I am BigSister and my younger sister Jessica was diagnosed in June of 2010 with CC. She satrted out with Gemzar-Oxiplatin but after 2 rounds her tumor grew. They then switched to Gemzar-Cisplatin the one where you have to stay away from the cold for a couple of days. For the past month and a half she has been having to be drained every 14 days and the past couple of weeks every week to the tune of 4.5 liters or more.

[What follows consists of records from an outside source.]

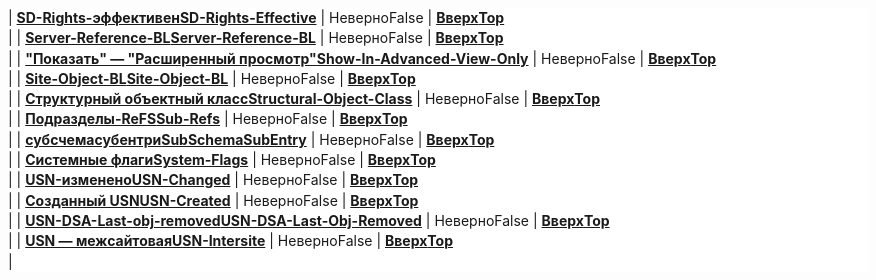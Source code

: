 | [<span data-ttu-id="34e1b-324">**SD-Rights-эффективен**</span><span class="sxs-lookup"><span data-stu-id="34e1b-324">**SD-Rights-Effective**</span></span>](a-sdrightseffective.md)                          | <span data-ttu-id="34e1b-325">Неверно</span><span class="sxs-lookup"><span data-stu-id="34e1b-325">False</span></span>     | [<span data-ttu-id="34e1b-326">**Вверх**</span><span class="sxs-lookup"><span data-stu-id="34e1b-326">**Top**</span></span>](c-top.md)<br/>                        |
| [<span data-ttu-id="34e1b-327">**Server-Reference-BL**</span><span class="sxs-lookup"><span data-stu-id="34e1b-327">**Server-Reference-BL**</span></span>](a-serverreferencebl.md)                          | <span data-ttu-id="34e1b-328">Неверно</span><span class="sxs-lookup"><span data-stu-id="34e1b-328">False</span></span>     | [<span data-ttu-id="34e1b-329">**Вверх**</span><span class="sxs-lookup"><span data-stu-id="34e1b-329">**Top**</span></span>](c-top.md)<br/>                        |
| [<span data-ttu-id="34e1b-330">**"Показать" — "Расширенный просмотр"**</span><span class="sxs-lookup"><span data-stu-id="34e1b-330">**Show-In-Advanced-View-Only**</span></span>](a-showinadvancedviewonly.md)              | <span data-ttu-id="34e1b-331">Неверно</span><span class="sxs-lookup"><span data-stu-id="34e1b-331">False</span></span>     | [<span data-ttu-id="34e1b-332">**Вверх**</span><span class="sxs-lookup"><span data-stu-id="34e1b-332">**Top**</span></span>](c-top.md)<br/>                        |
| [<span data-ttu-id="34e1b-333">**Site-Object-BL**</span><span class="sxs-lookup"><span data-stu-id="34e1b-333">**Site-Object-BL**</span></span>](a-siteobjectbl.md)                                    | <span data-ttu-id="34e1b-334">Неверно</span><span class="sxs-lookup"><span data-stu-id="34e1b-334">False</span></span>     | [<span data-ttu-id="34e1b-335">**Вверх**</span><span class="sxs-lookup"><span data-stu-id="34e1b-335">**Top**</span></span>](c-top.md)<br/>                        |
| [<span data-ttu-id="34e1b-336">**Структурный объектный класс**</span><span class="sxs-lookup"><span data-stu-id="34e1b-336">**Structural-Object-Class**</span></span>](a-structuralobjectclass.md)                  | <span data-ttu-id="34e1b-337">Неверно</span><span class="sxs-lookup"><span data-stu-id="34e1b-337">False</span></span>     | [<span data-ttu-id="34e1b-338">**Вверх**</span><span class="sxs-lookup"><span data-stu-id="34e1b-338">**Top**</span></span>](c-top.md)<br/>                        |
| [<span data-ttu-id="34e1b-339">**Подразделы-ReFS**</span><span class="sxs-lookup"><span data-stu-id="34e1b-339">**Sub-Refs**</span></span>](a-subrefs.md)                                               | <span data-ttu-id="34e1b-340">Неверно</span><span class="sxs-lookup"><span data-stu-id="34e1b-340">False</span></span>     | [<span data-ttu-id="34e1b-341">**Вверх**</span><span class="sxs-lookup"><span data-stu-id="34e1b-341">**Top**</span></span>](c-top.md)<br/>                        |
| [<span data-ttu-id="34e1b-342">**субсчемасубентри**</span><span class="sxs-lookup"><span data-stu-id="34e1b-342">**SubSchemaSubEntry**</span></span>](a-subschemasubentry.md)                            | <span data-ttu-id="34e1b-343">Неверно</span><span class="sxs-lookup"><span data-stu-id="34e1b-343">False</span></span>     | [<span data-ttu-id="34e1b-344">**Вверх**</span><span class="sxs-lookup"><span data-stu-id="34e1b-344">**Top**</span></span>](c-top.md)<br/>                        |
| [<span data-ttu-id="34e1b-345">**Системные флаги**</span><span class="sxs-lookup"><span data-stu-id="34e1b-345">**System-Flags**</span></span>](a-systemflags.md)                                       | <span data-ttu-id="34e1b-346">Неверно</span><span class="sxs-lookup"><span data-stu-id="34e1b-346">False</span></span>     | [<span data-ttu-id="34e1b-347">**Вверх**</span><span class="sxs-lookup"><span data-stu-id="34e1b-347">**Top**</span></span>](c-top.md)<br/>                        |
| [<span data-ttu-id="34e1b-348">**USN-изменено**</span><span class="sxs-lookup"><span data-stu-id="34e1b-348">**USN-Changed**</span></span>](a-usnchanged.md)                                         | <span data-ttu-id="34e1b-349">Неверно</span><span class="sxs-lookup"><span data-stu-id="34e1b-349">False</span></span>     | [<span data-ttu-id="34e1b-350">**Вверх**</span><span class="sxs-lookup"><span data-stu-id="34e1b-350">**Top**</span></span>](c-top.md)<br/>                        |
| [<span data-ttu-id="34e1b-351">**Созданный USN**</span><span class="sxs-lookup"><span data-stu-id="34e1b-351">**USN-Created**</span></span>](a-usncreated.md)                                         | <span data-ttu-id="34e1b-352">Неверно</span><span class="sxs-lookup"><span data-stu-id="34e1b-352">False</span></span>     | [<span data-ttu-id="34e1b-353">**Вверх**</span><span class="sxs-lookup"><span data-stu-id="34e1b-353">**Top**</span></span>](c-top.md)<br/>                        |
| [<span data-ttu-id="34e1b-354">**USN-DSA-Last-obj-removed**</span><span class="sxs-lookup"><span data-stu-id="34e1b-354">**USN-DSA-Last-Obj-Removed**</span></span>](a-usndsalastobjremoved.md)                  | <span data-ttu-id="34e1b-355">Неверно</span><span class="sxs-lookup"><span data-stu-id="34e1b-355">False</span></span>     | [<span data-ttu-id="34e1b-356">**Вверх**</span><span class="sxs-lookup"><span data-stu-id="34e1b-356">**Top**</span></span>](c-top.md)<br/>                        |
| [<span data-ttu-id="34e1b-357">**USN — межсайтовая**</span><span class="sxs-lookup"><span data-stu-id="34e1b-357">**USN-Intersite**</span></span>](a-usnintersite.md)                                     | <span data-ttu-id="34e1b-358">Неверно</span><span class="sxs-lookup"><span data-stu-id="34e1b-358">False</span></span>     | [<span data-ttu-id="34e1b-359">**Вверх**</span><span class="sxs-lookup"><span data-stu-id="34e1b-359">**Top**</span></span>](c-top.md)<br/>                        |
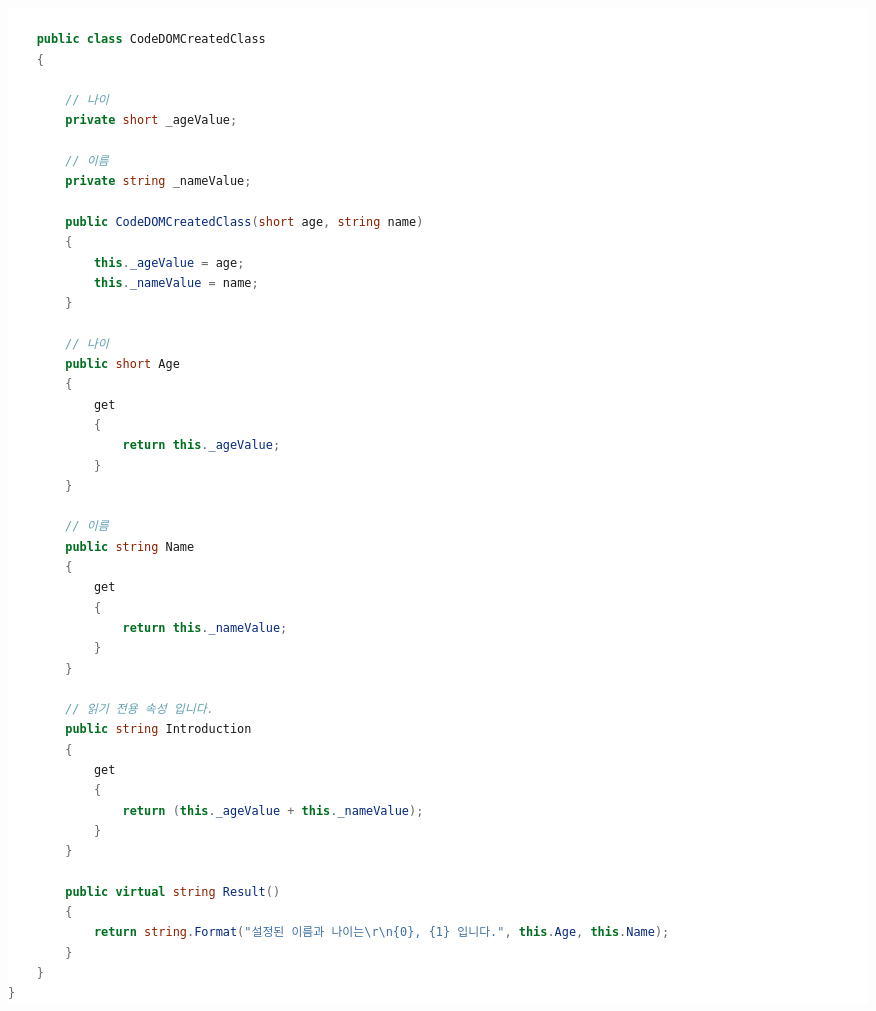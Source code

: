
 ```cs
    
    public class CodeDOMCreatedClass
    {
        
        // 나이
        private short _ageValue;
        
        // 이름
        private string _nameValue;
        
        public CodeDOMCreatedClass(short age, string name)
        {
            this._ageValue = age;
            this._nameValue = name;
        }
        
        // 나이
        public short Age
        {
            get
            {
                return this._ageValue;
            }
        }
        
        // 이름
        public string Name
        {
            get
            {
                return this._nameValue;
            }
        }
        
        // 읽기 전용 속성 입니다.
        public string Introduction
        {
            get
            {
                return (this._ageValue + this._nameValue);
            }
        }
        
        public virtual string Result()
        {
            return string.Format("설정된 이름과 나이는\r\n{0}, {1} 입니다.", this.Age, this.Name);
        }
    }
}
```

She also is having the bowel movement problem and sleep only comes in waves of 2-3 hours at a time. After seeing 3 surgeons, one being from Mayo Clinic, none wanted to do any surgery. She decided to try one more and found a more agrressive surgeon, who along with a team of surgeons, are willing to at least go in and check to see if they can remove the left lobe of her liver and treat the tumors on her right lobe. She said they would do a laproscopy first to see if it is feasible and if not, at least put a shunt in to help with the draining. I think she mentioned a procedure called "debulking."
My sister is 40 yrs old. and has been an ER nurse for the past 17 years. Some of her friends are upset that by having this surgery she is taking a big risk. She knows there are risks to every kind of surgery. She explained to them that giving birth is a risk and people who travel for work are risking their lives by stepping on a plane. You just don't think of it. She is looking at the positives of the surgery but others are not. When she told me, inside I was scared, but I know this is what she has to do so I support her decision. She even spoke to someone who had this operation done 2 years ago at the age of 55 and is now cancer free for the past 2 years.
She can tell us of the pain of feeling her liver rubbing against her ribcage making it hard for her to breath, or the pain of caring around an extra gallon of fluid around. She has lost 20 lbs. since this all has began and since she is a nurse, there are times they would have hospitalized her for observation, but because she knows what to watch for she has been able to return to be with the family.
Though some of us might not think it is a good idea for this operation we must be there to support her. They have to look at it as if someone needed an organ transplant or heart by-pass surgery. The patient would probably die if they don't have the surgery but one wouldn't tell them no. We have to be positive and think postive for the person who has the cancer. We have to take ourselves out of the equation.
Thanks for letting me vent and if anyone has tips on keeping weight on with low sodium she would greatly appreciate it.